In a welcome sign, leaders across the political spectrum condemned the Aug. 15 shooting, which wounded a building manager who confronted the gunman.
In addition to Christian conservative allies of FRC, those who spoke out included Republican presidential candidate Mitt Romney, President Barack Obama and liberal groups such as the Human Rights Campaign and the DC Center for the LGBT Community - where the alleged shooter worked as a volunteer less than two miles from the FRC headquarters.
Declaring violence off-limits means we're recommitting to live peacefully with our deepest differences while pursuing consensus on how to organize life together in this great country.
While that resolve is fresh in the mind, this is an important moment to consider the character of our public conversation about sexuality and marriage. We await a likely announcement this fall from the U.S. Supreme Court that it will take up cases involving marriage, on the heels of what has turned out to be a very hot summer of intolerance toward traditional views of marriage.
Since June, protesters have targeted University of Texas sociologist Mark Regnerus, author of a peer-reviewed study showing some negative outcomes for young adults whose parents had same-sex relationships.
Such findings conflict with those stated in federal Judge Vaughn Walker's opinion overturning California's Proposition 8. In striking down that popular vote for marriage as the union of a man and a woman, Walker asserted that children of same-sex parents show no difference in outcomes from peers raised by a mother and father who are married.
Regnerus' "New Family Structures Study" suggests otherwise. It improves on prior research with a large, nationally representative sample. Demographer Cynthia Osborne, in a critical review published in the same issue of the journal Social Science Research, concluded "the Regnerus study is more scientifically rigorous than most of the other studies in this area."
That didn't stop the Human Rights Campaign and the Gay and Lesbian Alliance against Defamation from denouncing it as a "flawed, misleading, and scientifically unsound paper that seeks to disparage lesbian and gay parents." An assistant editor at The New Republic suggested this study should "mark the beginning of the end of Mark Regnerus's credibility with respectable news outlets."
Then came the Chick-fil-A flap in July. Dan Cathy, president of the privately held company, was quoted in a Baptist Press interview as supporting the "biblical definition of the family unit." Expressing outrage, big-city politicians from Boston to Chicago to San Francisco threatened to bar the chicken franchise from their neighborhoods.

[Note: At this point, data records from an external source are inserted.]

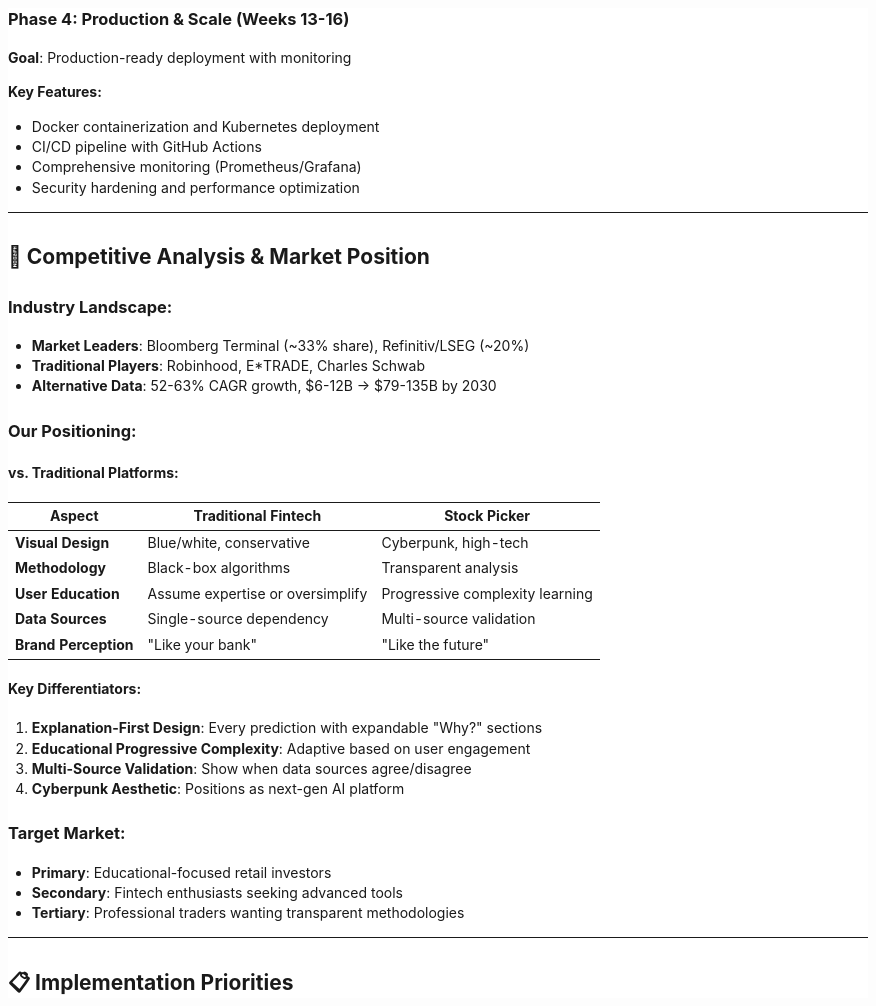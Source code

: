 ### **Phase 4: Production & Scale (Weeks 13-16)**

**Goal**: Production-ready deployment with monitoring

**Key Features:**

- Docker containerization and Kubernetes deployment
- CI/CD pipeline with GitHub Actions
- Comprehensive monitoring (Prometheus/Grafana)
- Security hardening and performance optimization

---

## 🎯 **Competitive Analysis & Market Position**

### **Industry Landscape:**

- **Market Leaders**: Bloomberg Terminal (~33% share), Refinitiv/LSEG (~20%)
- **Traditional Players**: Robinhood, E\*TRADE, Charles Schwab
- **Alternative Data**: 52-63% CAGR growth, $6-12B → $79-135B by 2030

### **Our Positioning:**

#### **vs. Traditional Platforms:**

| Aspect               | Traditional Fintech              | Stock Picker                    |
| -------------------- | -------------------------------- | ------------------------------- |
| **Visual Design**    | Blue/white, conservative         | Cyberpunk, high-tech            |
| **Methodology**      | Black-box algorithms             | Transparent analysis            |
| **User Education**   | Assume expertise or oversimplify | Progressive complexity learning |
| **Data Sources**     | Single-source dependency         | Multi-source validation         |
| **Brand Perception** | "Like your bank"                 | "Like the future"               |

#### **Key Differentiators:**

1. **Explanation-First Design**: Every prediction with expandable "Why?" sections
2. **Educational Progressive Complexity**: Adaptive based on user engagement
3. **Multi-Source Validation**: Show when data sources agree/disagree
4. **Cyberpunk Aesthetic**: Positions as next-gen AI platform

### **Target Market:**

- **Primary**: Educational-focused retail investors
- **Secondary**: Fintech enthusiasts seeking advanced tools
- **Tertiary**: Professional traders wanting transparent methodologies

---

## 📋 **Implementation Priorities**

The cruel summer simmered on. The day before the FRC shooting, the Human Rights Campaign's website posted a blog headlined "Paul Ryan Speaking at Hate Group's Annual Conference" - a reference to FRC and its Values Voter Summit. Shockingly, when the website put up a statement condemning the shooting, its "hate group" post was four entries below.
"Human Rights Campaign isn't responsible for the shooting," liberal columnist Dana Milbank writes in The Washington Post. Nor should the Southern Poverty Law Center (which originally applied the "hate group" label to FRC) "be blamed for a madman's act," he adds.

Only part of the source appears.